Plain-text document sources
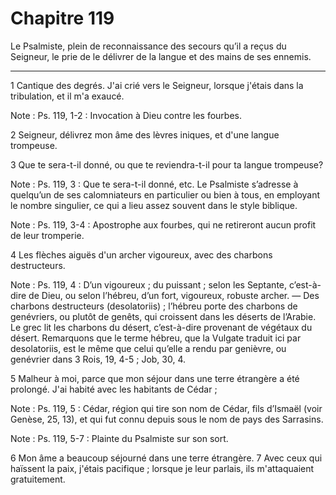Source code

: # Chapitre 119

Le Psalmiste, plein de reconnaissance des secours qu’il a reçus du Seigneur, le prie de le délivrer de la langue et des mains de ses ennemis.

***

1 Cantique des degrés. J'ai crié vers le Seigneur, lorsque j'étais dans la tribulation, et il m'a exaucé.

<span class="bible-note">Note : </span> Ps. 119, 1-2 : Invocation à Dieu contre les fourbes.


2 Seigneur, délivrez mon âme des lèvres iniques, et d'une langue trompeuse.


3 Que te sera-t-il donné, ou que te reviendra-t-il pour ta langue trompeuse?

<span class="bible-note">Note : </span> Ps. 119, 3 : Que te sera-t-il donné, etc. Le Psalmiste s’adresse à quelqu’un de ses calomniateurs en particulier ou bien à tous, en employant le nombre singulier, ce qui a lieu assez souvent dans le style biblique.

<span class="bible-note">Note : </span> Ps. 119, 3-4 : Apostrophe aux fourbes, qui ne retireront aucun profit de leur tromperie.

4 Les flèches aiguës d'un archer vigoureux, avec des charbons destructeurs.

<span class="bible-note">Note : </span> Ps. 119, 4 : D’un vigoureux ; du puissant ; selon les Septante, c’est-à-dire de Dieu, ou selon l’hébreu, d’un fort, vigoureux, robuste archer. ― Des charbons destructeurs (desolatoriis) ; l’hébreu porte des charbons de genévriers, ou plutôt de genêts, qui croissent dans les déserts de l’Arabie. Le grec lit les charbons du désert, c’est-à-dire provenant de végétaux du désert. Remarquons que le terme hébreu, que la Vulgate traduit ici par desolatoriis, est le même que celui qu’elle a rendu par genièvre, ou genévrier dans 3 Rois, 19, 4-5 ; Job, 30, 4.


5 Malheur à moi, parce que mon séjour dans une terre étrangère a été prolongé. J'ai habité avec les habitants de Cédar ;

<span class="bible-note">Note : </span> Ps. 119, 5 : Cédar, région qui tire son nom de Cédar, fils d’Ismaël (voir Genèse, 25, 13), et qui fut connu depuis sous le nom de pays des Sarrasins.

<span class="bible-note">Note : </span> Ps. 119, 5-7 : Plainte du Psalmiste sur son sort.

6 Mon âme a beaucoup séjourné dans une terre étrangère. 7 Avec ceux qui haïssent la paix, j'étais pacifique ; lorsque je leur parlais, ils m'attaquaient gratuitement.

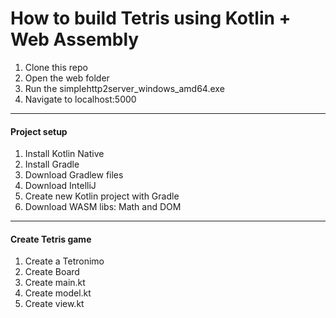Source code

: # How to build Tetris using Kotlin + Web Assembly

1. Clone this repo
2. Open the web folder
3. Run the simplehttp2server_windows_amd64.exe
4. Navigate to localhost:5000

-----------------------------------------

#### Project setup
1. Install Kotlin Native
2. Install Gradle
3. Download Gradlew files
4. Download IntelliJ
5. Create new Kotlin project with Gradle
6. Download WASM libs: Math and DOM
-----------------------------------------
#### Create Tetris game
1. Create a Tetronimo
2. Create Board
3. Create main.kt
4. Create model.kt
5. Create view.kt
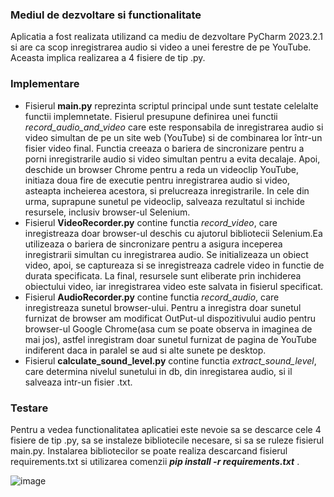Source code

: ### Mediul de dezvoltare si functionalitate

Aplicatia a fost realizata utilizand ca mediu de dezvoltare PyCharm 2023.2.1 si are ca scop inregistrarea audio si video a unei ferestre de pe YouTube.
Aceasta implica realizarea a 4 fisiere de tip .py.
### Implementare
* Fisierul **main.py** reprezinta scriptul principal unde sunt testate celelalte functii implemnetate. Fisierul presupune definirea unei functii *record_audio_and_video* care este responsabila de inregistrarea audio si video simultan de pe un site web (YouTube) si de combinarea lor într-un fisier video final. Functia creeaza o bariera de sincronizare pentru a porni inregistrarile audio si video simultan pentru a evita decalaje. Apoi, deschide un browser Chrome pentru a reda un videoclip YouTube, initiaza doua fire de executie pentru inregistrarea audio si video, asteapta incheierea acestora, si prelucreaza inregistrarile. In cele din urma, suprapune sunetul pe videoclip, salveaza rezultatul si inchide resursele, inclusiv browser-ul Selenium.
* Fisierul **VideoRecorder.py** contine functia *record_video*, care inregistreaza doar browser-ul deschis cu ajutorul bibliotecii Selenium.Ea utilizeaza o bariera de sincronizare pentru a asigura inceperea inregistrarii simultan cu inregistrarea audio. Se initializeaza un obiect video, apoi, se captureaza si se inregistreaza cadrele video in functie de durata specificata. La final, resursele sunt eliberate prin inchiderea obiectului video, iar inregistrarea video este salvata in fisierul specificat.
* Fisierul **AudioRecorder.py** contine functia *record_audio*, care inregistreaza sunetul browser-ului. Pentru a inregistra doar sunetul furnizat de browser am modificat OutPut-ul dispozitivului audio 
pentru browser-ul Google Chrome(asa cum se poate observa in imaginea de mai jos), astfel inregistram doar sunetul furnizat de pagina de YouTube indiferent daca in paralel se aud si alte sunete pe desktop.
* Fisierul **calculate_sound_level.py** contine functia *extract_sound_level*, care determina nivelul sunetului in db, din inregistarea audio, si il salveaza intr-un fisier .txt.

### Testare
Pentru a vedea functionalitatea aplicatiei este nevoie sa se descarce cele 4 fisiere de tip .py, sa se instaleze bibliotecile necesare, si sa se ruleze fisierul main.py. Instalarea bibliotecilor se poate realiza descarcand fisierul requirements.txt si utilizarea comenzii ***pip install -r requirements.txt*** .


![image](https://github.com/IzabelaBurcica/Arobs/assets/106831283/c96c3c88-7380-49f0-b9ac-13b662e9cb27)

* Task
Using the data above, output the line that has "4. Navigate to localhost:5000", the line that has "in fisierul specificat.", and whatever lines fall between, each exactly as it stands and without pictures.

* Solution for this exercise
4. Navigate to localhost:5000

-----------------------------------------

#### Project setup
1. Install Kotlin Native
2. Install Gradle
3. Download Gradlew files
4. Download IntelliJ
5. Create new Kotlin project with Gradle
6. Download WASM libs: Math and DOM
-----------------------------------------
#### Create Tetris game
1. Create a Tetronimo
2. Create Board
3. Create main.kt
4. Create model.kt
5. Create view.kt
Source code

: ### Mediul de dezvoltare si functionalitate

Aplicatia a fost realizata utilizand ca mediu de dezvoltare PyCharm 2023.2.1 si are ca scop inregistrarea audio si video a unei ferestre de pe YouTube.
Aceasta implica realizarea a 4 fisiere de tip .py.
### Implementare
* Fisierul **main.py** reprezinta scriptul principal unde sunt testate celelalte functii implemnetate. Fisierul presupune definirea unei functii *record_audio_and_video* care este responsabila de inregistrarea audio si video simultan de pe un site web (YouTube) si de combinarea lor într-un fisier video final. Functia creeaza o bariera de sincronizare pentru a porni inregistrarile audio si video simultan pentru a evita decalaje. Apoi, deschide un browser Chrome pentru a reda un videoclip YouTube, initiaza doua fire de executie pentru inregistrarea audio si video, asteapta incheierea acestora, si prelucreaza inregistrarile. In cele din urma, suprapune sunetul pe videoclip, salveaza rezultatul si inchide resursele, inclusiv browser-ul Selenium.
* Fisierul **VideoRecorder.py** contine functia *record_video*, care inregistreaza doar browser-ul deschis cu ajutorul bibliotecii Selenium.Ea utilizeaza o bariera de sincronizare pentru a asigura inceperea inregistrarii simultan cu inregistrarea audio. Se initializeaza un obiect video, apoi, se captureaza si se inregistreaza cadrele video in functie de durata specificata. La final, resursele sunt eliberate prin inchiderea obiectului video, iar inregistrarea video este salvata in fisierul specificat.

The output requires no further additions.